*WHAT IS REQUIRED*
Please copy the data below exactly, from its first line through the line holding "All our observations", and skip the pictures.

*SOURCE INFORMATION*
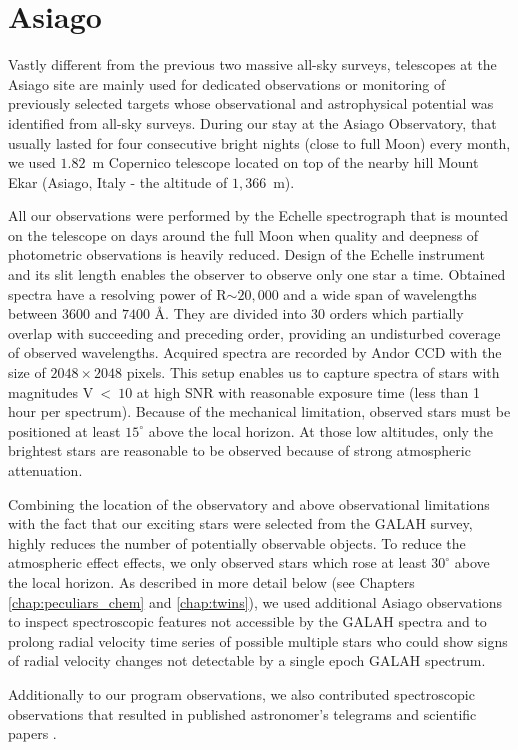 \begin{itemize}
\end{itemize}

\section{Asiago}
\label{sec:asiago_data}
Vastly different from the previous two massive all-sky surveys, telescopes at the Asiago site are mainly used for dedicated observations or monitoring of previously selected targets whose observational and astrophysical potential was identified from all-sky surveys. During our stay at the Asiago Observatory, that usually lasted for four consecutive bright nights (close to full Moon) every month, we used $1.82$~m Copernico telescope located on top of the nearby hill Mount Ekar (Asiago, Italy - the altitude of $1,366$~m).

All our observations were performed by the Echelle spectrograph that is mounted on the telescope on days around the full Moon when quality and deepness of photometric observations is heavily reduced. Design of the Echelle instrument and its slit length enables the observer to observe only one star a time. Obtained spectra have a resolving power of R$\sim20,000$ and a wide span of wavelengths between $3600$ and $7400$ \AA. They are divided into 30 orders which partially overlap with succeeding and preceding order, providing an undisturbed coverage of observed wavelengths. Acquired spectra are recorded by Andor CCD with the size of $2048 \times 2048$ pixels. This setup enables us to capture spectra of stars with magnitudes V~<~$10$ at high SNR with reasonable exposure time (less than 1 hour per spectrum). Because of the mechanical limitation, observed stars must be positioned at least $15^\circ$ above the local horizon. At those low altitudes, only the brightest stars are reasonable to be observed because of strong atmospheric attenuation.

Combining the location of the observatory and above observational limitations with the fact that our exciting stars were selected from the GALAH survey, highly reduces the number of potentially observable objects. To reduce the atmospheric effect effects, we only observed stars which rose at least $30^\circ$ above the local horizon. As described in more detail below (see Chapters \ref{chap:peculiars_chem} and \ref{chap:twins}), we used additional Asiago observations to inspect spectroscopic features not accessible by the GALAH spectra and to prolong radial velocity time series of possible multiple stars who could show signs of radial velocity changes not detectable by a single epoch GALAH spectrum.

Additionally to our program observations, we also contributed spectroscopic observations that resulted in published astronomer's telegrams \citep{2019ATel13340....1M} and scientific papers \citep{2019MNRAS.488.5536M}.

*TASK RESPONSE*
 \begin{itemize}
\end{itemize}

\section{Asiago}
\label{sec:asiago_data}
Vastly different from the previous two massive all-sky surveys, telescopes at the Asiago site are mainly used for dedicated observations or monitoring of previously selected targets whose observational and astrophysical potential was identified from all-sky surveys. During our stay at the Asiago Observatory, that usually lasted for four consecutive bright nights (close to full Moon) every month, we used $1.82$~m Copernico telescope located on top of the nearby hill Mount Ekar (Asiago, Italy - the altitude of $1,366$~m).

All our observations were performed by the Echelle spectrograph that is mounted on the telescope on days around the full Moon when quality and deepness of photometric observations is heavily reduced. Design of the Echelle instrument and its slit length enables the observer to observe only one star a time. Obtained spectra have a resolving power of R$\sim20,000$ and a wide span of wavelengths between $3600$ and $7400$ \AA. They are divided into 30 orders which partially overlap with succeeding and preceding order, providing an undisturbed coverage of observed wavelengths. Acquired spectra are recorded by Andor CCD with the size of $2048 \times 2048$ pixels. This setup enables us to capture spectra of stars with magnitudes V~<~$10$ at high SNR with reasonable exposure time (less than 1 hour per spectrum). Because of the mechanical limitation, observed stars must be positioned at least $15^\circ$ above the local horizon. At those low altitudes, only the brightest stars are reasonable to be observed because of strong atmospheric attenuation.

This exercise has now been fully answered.